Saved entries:
------------------------------------------------------------
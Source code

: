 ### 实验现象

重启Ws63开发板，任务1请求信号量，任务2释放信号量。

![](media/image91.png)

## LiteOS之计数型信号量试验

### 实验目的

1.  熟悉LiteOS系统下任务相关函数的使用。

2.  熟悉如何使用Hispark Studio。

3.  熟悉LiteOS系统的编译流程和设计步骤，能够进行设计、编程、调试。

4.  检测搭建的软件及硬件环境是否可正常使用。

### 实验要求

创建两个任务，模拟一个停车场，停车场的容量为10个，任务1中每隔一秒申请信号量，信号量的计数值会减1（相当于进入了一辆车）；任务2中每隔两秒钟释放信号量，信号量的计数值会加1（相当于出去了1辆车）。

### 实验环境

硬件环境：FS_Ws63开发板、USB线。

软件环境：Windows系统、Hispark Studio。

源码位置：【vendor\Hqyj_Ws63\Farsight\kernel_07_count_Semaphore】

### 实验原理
------------------------------------------------------------
__About this exercise__.
An exact copy of every record is required here.

__Exercise response__.
Source code

: ### 实验现象

重启Ws63开发板，任务1请求信号量，任务2释放信号量。

![](media/image91.png)

## LiteOS之计数型信号量试验

### 实验目的

1.  熟悉LiteOS系统下任务相关函数的使用。

2.  熟悉如何使用Hispark Studio。

3.  熟悉LiteOS系统的编译流程和设计步骤，能够进行设计、编程、调试。

4.  检测搭建的软件及硬件环境是否可正常使用。

### 实验要求

创建两个任务，模拟一个停车场，停车场的容量为10个，任务1中每隔一秒申请信号量，信号量的计数值会减1（相当于进入了一辆车）；任务2中每隔两秒钟释放信号量，信号量的计数值会加1（相当于出去了1辆车）。

### 实验环境

硬件环境：FS_Ws63开发板、USB线。

软件环境：Windows系统、Hispark Studio。

源码位置：【vendor\Hqyj_Ws63\Farsight\kernel_07_count_Semaphore】

### 实验原理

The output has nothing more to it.